This post was not about conservatives OR progressives. In fact, it even implicitly criticises progressives for using memes like the one talked about in the post. This post was not about "understanding" democracy, it was about fact-checking a meme about an early 2018 ranking of various world democracies. I didn't evaluate the ranking itself and hadn't even read it at that point, as I also said.

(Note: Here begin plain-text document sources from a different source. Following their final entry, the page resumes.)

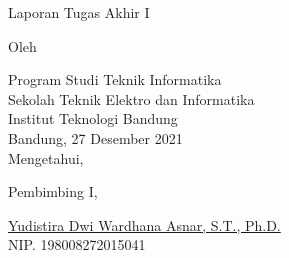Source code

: \clearpage
\pagestyle{empty}

\begin{center}
    \smallskip

    \Large \bfseries \MakeUppercase{\thetitle}
    \vfill

    \Large Laporan Tugas Akhir I
    \vfill

    \large Oleh

    \Large \theauthor

    \large Program Studi Teknik Informatika \\

    \normalsize \normalfont
    Sekolah Teknik Elektro dan Informatika \\
    Institut Teknologi Bandung \\

    \vfill
    \normalsize \normalfont
    Bandung, 27 Desember 2021 \\
    Mengetahui,

    \vspace{0.5cm}
    Pembimbing I,

    \vfill
    \underline{Yudistira Dwi Wardhana Asnar, S.T., Ph.D.} \\
    NIP. 198008272015041

\end{center}
\clearpage
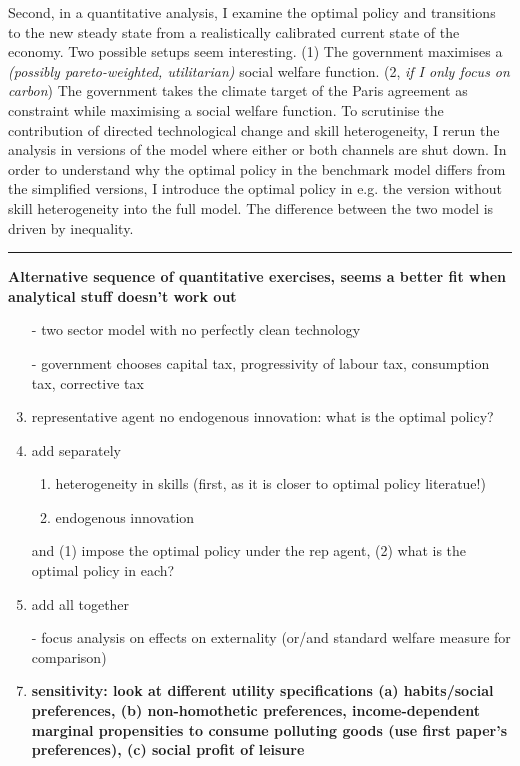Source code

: \documentclass[12pt]{article}
\begin{document}
Second, in a quantitative analysis, I examine the optimal policy and transitions to the new steady state from a realistically calibrated current state of the economy. Two possible setups seem interesting. (1) The government maximises a \textit{(possibly pareto-weighted, utilitarian)} social welfare function. (2, \textit{if I only focus on carbon}) The government takes the climate target of the Paris agreement as constraint while maximising a social welfare function.  
To scrutinise the contribution of directed technological change and skill heterogeneity, I rerun the analysis in versions of the model where either or both channels are shut down. In order to understand why the optimal policy in the benchmark model differs from the simplified versions, I introduce the optimal policy in e.g. the version without skill heterogeneity into the full model. The difference between the two model is driven by inequality. 
\\

\noindent\rule[1ex]{\textwidth}{1pt}
\noindent \textbf{Alternative sequence of quantitative exercises, seems a better fit when analytical stuff doesn't work out}
\begin{enumerate}
	\item[-] two sector model with no perfectly clean technology
	\item[-] government chooses capital tax, progressivity of labour tax, consumption tax, corrective tax
	\item representative agent no endogenous innovation: what is the optimal policy?
	\item add separately 
	\begin{enumerate}
		\item heterogeneity in skills (first, as it is closer to optimal policy literatue!)
		\item endogenous innovation
	\end{enumerate}
and (1) impose the optimal policy under the rep agent, (2) what is the optimal policy in each?
\item add all together
\item[-] focus analysis on effects on externality (or/and standard welfare measure for comparison)
\item \textbf{sensitivity: look at different utility specifications (a) habits/social preferences, (b) non-homothetic preferences, income-dependent marginal propensities to consume polluting goods (use first paper's preferences), (c) social profit of leisure}
\end{enumerate}
\end{document}

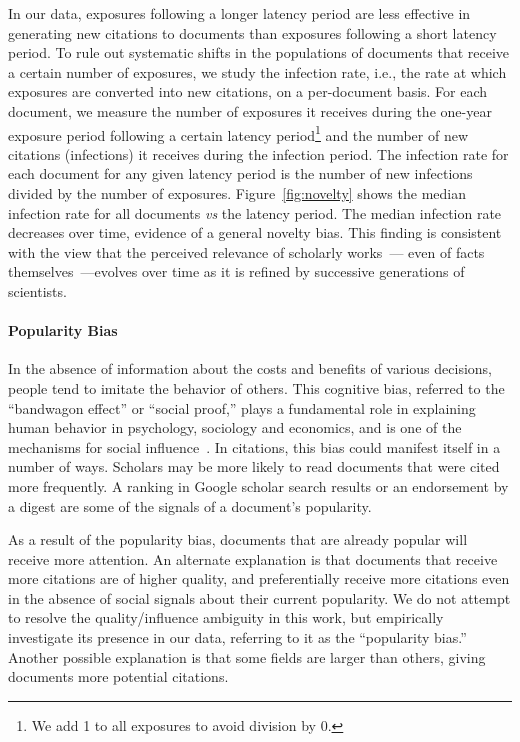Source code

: \documentclass[10pt]{bmc_article}
\newenvironment{bmcformat}{\baselineskip20pt\sloppy\setboolean{publ}{false}}{\baselineskip20pt\sloppy}
\begin{document}
\begin{bmcformat}
In our data, exposures following a longer latency period are less effective in generating new citations to documents than exposures following a short latency period. To rule out systematic shifts in the populations of documents that receive a certain number of exposures, we study the infection rate, i.e., the rate at which exposures are converted into new citations, on a per-document basis. For each document, we measure the number of exposures it receives during the one-year exposure period following a certain latency period\footnote{We add 1 to all exposures to avoid division by 0.} and the number of new citations (infections) it receives during the infection period. The infection rate for each document for any given latency period is the number of new infections divided by the number of exposures. Figure~\ref{fig:novelty} shows the median infection rate for all documents \emph{vs} the latency period.%
The median infection rate decreases over time, evidence of a general novelty bias. %
This finding is consistent with the view that the perceived relevance of scholarly works~\cite{tang2008citation,Barabasi13}--- even of facts themselves~\cite{Arbesman12}---evolves over time as it is refined by successive generations of scientists.


\paragraph{Popularity Bias}%
In the absence of information about the costs and benefits of various decisions, people tend to imitate the behavior of others. This cognitive bias, referred to the ``bandwagon effect'' or ``social proof,'' plays a fundamental role in explaining human behavior in psychology, sociology and economics, and is one of the mechanisms for social influence~\cite{Aronson11}. In citations, this bias could manifest itself in a number of ways. Scholars may be more likely to read documents that were cited more frequently. A ranking in Google scholar search results or an endorsement by a digest are some of the signals of a document's popularity.

As a result of the popularity bias, documents that are already popular will receive more attention.  An alternate explanation is that documents that receive more citations are of higher quality, and preferentially receive more citations even in the absence of social signals about their current popularity. We do not attempt to resolve the quality/influence ambiguity in this work, but empirically investigate its presence in our data, referring to it as the ``popularity bias.'' Another possible explanation is that some fields are larger than others, giving documents more potential citations.


\end{bmcformat}
\end{document}
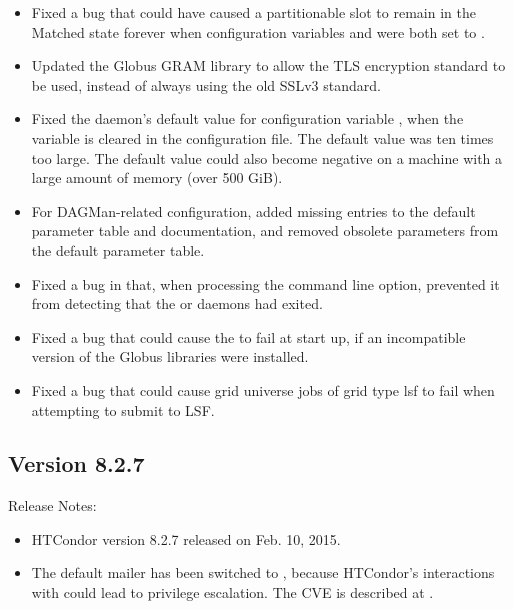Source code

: \begin{itemize}
\item Fixed a bug that could have caused a partitionable slot to remain in
the Matched state forever when configuration variables
 and 
were both set to .

\item Updated the Globus GRAM library to allow the TLS encryption standard
to be used, instead of always using the old SSLv3 standard.

\item Fixed the  daemon's default value for configuration 
variable , 
when the variable is cleared in the configuration file.
The default value was ten times too large.
The default value could also become negative on a machine with a large
amount of memory (over 500 GiB).

\item For DAGMan-related configuration,
added missing entries to the default parameter table and documentation,
and removed obsolete parameters from the default parameter table.

\item Fixed a bug in  that, 
when processing the  command line option,
prevented it from detecting that the 
 or  daemons had exited.

\item Fixed a bug that could cause the  to fail at start up,
if an incompatible version of the Globus libraries were installed.

\item Fixed a bug that could cause grid universe jobs of grid type lsf
to fail when attempting to submit to LSF.

\end{itemize}

\subsection*{\label{sec:New-8-2-7}Version 8.2.7}

\noindent Release Notes:

\begin{itemize}

\item HTCondor version 8.2.7 released on Feb. 10, 2015.

\item \Security The default mailer has been switched to ,
because HTCondor's interactions with  could lead
to privilege escalation.
The CVE is described at
.

\end{itemize}



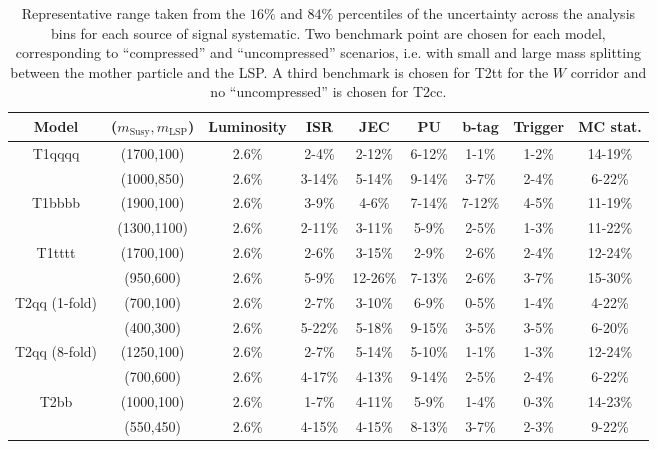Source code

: \begin{table}[h!]
    \scriptsize
    \caption{
        Representative range taken from the $16\%$ and $84\%$ percentiles of the
        uncertainty across the analysis bins for each source of signal
        systematic. Two benchmark point are chosen for each model, corresponding
        to ``compressed'' and ``uncompressed'' scenarios, i.e. with small and
        large mass splitting between the mother particle and the LSP. A third
        benchmark is chosen for T2tt for the $W$ corridor and no
        ``uncompressed'' is chosen for T2cc.
    }
    \label{tab:sig-systematics}
    \centering
    \begin{tabular}{ ccccccccc }
        \hline \hline
        Model & ($m_{\mathrm{Susy}},m_{\mathrm{LSP}}$) & Luminosity & ISR & JEC & PU & b-tag & Trigger & MC stat. \\ \hline
        \multirow{2}{*}{T1qqqq}
            & (1700,100) & 2.6\% & 2-4\%  & 2-12\% & 6-12\% & 1-1\% & 1-2\% & 14-19\% \\
            & (1000,850) & 2.6\% & 3-14\% & 5-14\% & 9-14\% & 3-7\% & 2-4\% & 6-22\%  \\
        \hline
        \multirow{2}{*}{T1bbbb}
            & (1900,100)  & 2.6\% & 3-9\%  & 4-6\%  & 7-14\% & 7-12\% & 4-5\% & 11-19\% \\
            & (1300,1100) & 2.6\% & 2-11\% & 3-11\% & 5-9\%  & 2-5\%  & 1-3\% & 11-22\% \\
        \hline
        \multirow{2}{*}{T1tttt}
            & (1700,100) & 2.6\% & 2-6\% & 3-15\%  & 2-9\%  & 2-6\% & 2-4\% & 12-24\% \\
            & (950,600)  & 2.6\% & 5-9\% & 12-26\% & 7-13\% & 2-6\% & 3-7\% & 15-30\% \\
        \hline
        \multirow{2}{*}{T2qq (1-fold)}
            & (700,100) & 2.6\% & 2-7\%  & 3-10\% & 6-9\%  & 0-5\% & 1-4\% & 4-22\% \\
            & (400,300) & 2.6\% & 5-22\% & 5-18\% & 9-15\% & 3-5\% & 3-5\% & 6-20\% \\
        \hline
        \multirow{2}{*}{T2qq (8-fold)}
            & (1250,100) & 2.6\% & 2-7\%  & 5-14\% & 5-10\% & 1-1\% & 1-3\% & 12-24\% \\
            & (700,600)  & 2.6\% & 4-17\% & 4-13\% & 9-14\% & 2-5\% & 2-4\% & 6-22\%  \\
        \hline
        \multirow{2}{*}{T2bb}
            & (1000,100) & 2.6\% & 1-7\%  & 4-11\% & 5-9\%  & 1-4\% & 0-3\% & 14-23\% \\
            & (550,450)  & 2.6\% & 4-15\% & 4-15\% & 8-13\% & 3-7\% & 2-3\% & 9-22\%  \\ 

\end{tabular}
\end{table}

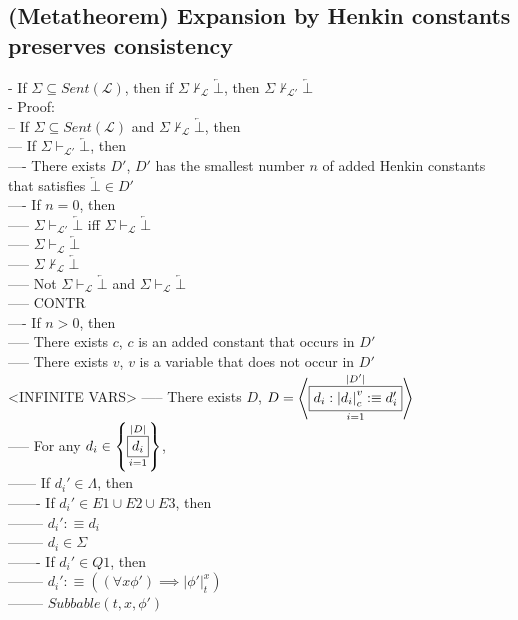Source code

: \documentclass{book}
\newcommand{\is}{:\equiv}
\newcommand{\inot}{\not}
\newcommand{\contr}{\overleftarrow{\bot}}
\newcommand{\set}[1]{\left\{ #1 \right\}}
\newcommand{\seq}[1]{\left\langle #1 \right\rangle}
\newcommand{\vdc}[3]{\underset{#2}{\overset{#3}{\fbox{$#1$}}}}
\newcommand{\sub}[3]{\left|#1\right|_{#3}^{#2}}
\begin{document}
\subsection{(Metatheorem) Expansion by Henkin constants preserves consistency} %
	- If $\Sigma \subseteq Sent(\mathcal{L})$, then if $\Sigma \inot \vdash_{\mathcal{L}} \contr$, then $\Sigma \inot \vdash_{\mathcal{L}'} \contr$ \\ 
	- Proof: \\
		-- If $\Sigma \subseteq Sent(\mathcal{L})$ and $\Sigma \inot \vdash_{\mathcal{L}} \contr$, then \\
			--- If $\Sigma \vdash_{\mathcal{L}'} \contr$, then \\
				---- There exists $D'$, $D'$ has the smallest number $n$ of added Henkin constants that satisfies $\contr \in D'$ \\
				---- If $n = 0$, then \\
					----- $\Sigma \vdash_{\mathcal{L}'} \contr$ iff $\Sigma \vdash_{\mathcal{L}} \contr$ \\
					----- $\Sigma \vdash_{\mathcal{L}} \contr$ \\
					----- $\Sigma \inot \vdash_{\mathcal{L}} \contr$ \\
					----- Not $\Sigma \vdash_{\mathcal{L}} \contr$ and $\Sigma \vdash_{\mathcal{L}} \contr$ \\
					----- CONTR \\
				---- If $n > 0$, then \\
					----- There exists $c$, $c$ is an added constant that occurs in $D'$ \\
					----- There exists $v$, $v$ is a variable that does not occur in $D'$ \\ <INFINITE VARS>
					----- There exists $D$, $D = \seq{\vdc{d_i: \sub{d_i}{v}{c} \is d_i'}{i=1}{|D'|}}$ \\
					----- For any $d_i \in \set{\vdc{d_i}{i=1}{|D|}}$, \\
						------ If $d_i' \in \Lambda$, then \\
							------- If $d_i' \in E1 \cup E2 \cup E3$, then \\
								-------- $d_i' \is d_i$ \\
								-------- $d_i \in \Sigma$ \\
							------- If $d_i' \in Q1$, then \\
								-------- $d_i' \is ((\forall x \phi') \implies \sub{\phi'}{x}{t})$ \\ 
								-------- $Subbable(t, x, \phi')$ \\
\end{document}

Fun fact: The USA is actually a constitutional democracy, and a republic is merely the form of government (not a monarchy). What that means is that the citizens exercise power through election of elected representatives, however, the power of those representatives, and the people themselves, is constrained by the enumerated rights in the constitution. Constitutional restrictions are a common feature in many democracies, including even constitutional monarchies.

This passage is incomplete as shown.